Understanding 1 dimensional space
Supersymmetry involves the concept of multidimensional space. In order to understand dimensional spaces higher than three, let’s start with the simplest 1D case, that of a 1D observer – a line. You might think, well that’s quite easy. In fact it is quite easy, but if you really understand it, you might use your knowledge to understand higher dimensions. The animation below shows the observer as a grey line, who is trying to percieve a reality (a 2D circle in this case) in his 1D limited mind. The animated blue line is what he perceives. Note that the reality, the circle, is not changing in time, its radius, colour and all other properties are a part of the reality. The observed thing is quite different from this, it is a blue line varying in length WITH TIME. For the observer, it remains a mystery as to what happened to the original full length of line, why and how it changes length and ‘pops in and out’ of his ‘observed reality’. Also, the 1D observer has no way to find out whether the oscillating line is due to observing a circle (2D), a sphere (3D) or hypersphere (D>3). Also, in order for an observation to take place, we need the grey line (1D) observer, to have a ‘thickness’. This thickness is very small, just enough for the observed image to be projected on, similar to a projector screen, but has to be greater than zero.
Understanding 2 dimensional space
Let’s now start analyzing a 2D case, that of the classic Flatland example, in which a person lives in a 2D universe and is only aware of two dimensions (shown as the blue grid), or plane, say in the x and y direction. Such a person can never conceive the meaning of height in the z direction, he cannot look up or down, and can see other 2D persons as shapes on the flat surface he lives in.
Now we know that 3D space exists, and can conceive that, because we see each other in 3D space. So, what does a 3D reality sphere look like into a 2D plane? The answer is again graphically shown in the animation, which shows a circle expanding and contracting depending on which slice of the sphere intersects the 2D observation plane. In the 2D plane, the thickness of the plane tends to zero, but again, cannot be absolute zero. There must be enough thickness for the circle to form and be observed. Thus, the 3D sphere is being differentiated with respect to one of its spatial dimensions (z in our case) across its diameter.
For the person that lives in 2D, the only way to recognize such a 3D structure is through integrating all the circles he sees, on top of each other. But here is the problem, he cannot imagine anything ‘on top of each other’. A clever 2D guy has just one simple way to refer to this z-axis, which is constantly differentiating the 3D object, and that is TIME.
Time is unity.
“It’ s obvious that from a 4D being point of view our 3D time is a still , unchanging variable. So everything we experience as 3D beings is just an illusion. The illusion of going through time. The 4D being sees everything that was and will be for a 3D being. And, of course a 4D being has no way of really understanding a 5D dimension.
The question is, how can we know how many dimensions is the universe made up from.
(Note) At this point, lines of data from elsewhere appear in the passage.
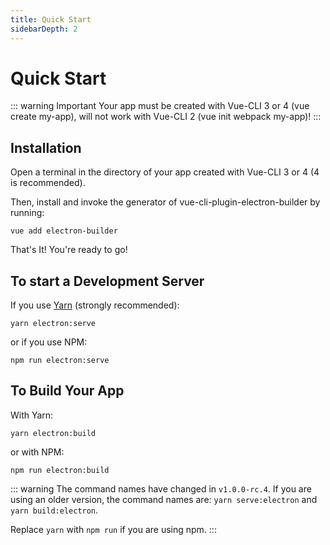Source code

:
 ```yaml
---
title: Quick Start
sidebarDepth: 2
---
```


# Quick Start

::: warning Important
Your app must be created with Vue-CLI 3 or 4 (vue create my-app), will not work with Vue-CLI 2 (vue init webpack my-app)!
:::

## Installation

Open a terminal in the directory of your app created with Vue-CLI 3 or 4 (4 is recommended).

Then, install and invoke the generator of vue-cli-plugin-electron-builder by running:

`vue add electron-builder`

That's It! You're ready to go!

## To start a Development Server

If you use [Yarn](https://yarnpkg.com/en/) (strongly recommended):

`yarn electron:serve`

or if you use NPM:

`npm run electron:serve`

## To Build Your App

With Yarn:

`yarn electron:build`

or with NPM:

`npm run electron:build`

::: warning
The command names have changed in `v1.0.0-rc.4`. If you are using an older version, the command names are:
`yarn serve:electron`
and
`yarn build:electron`.

Replace `yarn` with `npm run` if you are using npm.
:::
All the arguments mentioned above can be applied to any dimension and would imply the possibility of an infinite dimension space. However other known things as the relationship between the gravitational constant and all the matter in the universe indicate that the universe is closed and limited. Even mathematics shows us that there are yet unknown reasons for which an ultimate dimension may be reached. One very interesting curve is the plot of surface area of hyper spheres of different dimensions, shown below. One would easily think that as we go higher in dimensions, the surface area of the n-sphere would increase at each stage, and yet, something very strange occurs, as a maxim in its surface area is reached at the 7th dimension. This could easily be the reason for the relentless way the energy always seeks the lowest energy levels. Could this indicate the real ultimate dimension of the universe?. Most probably yes.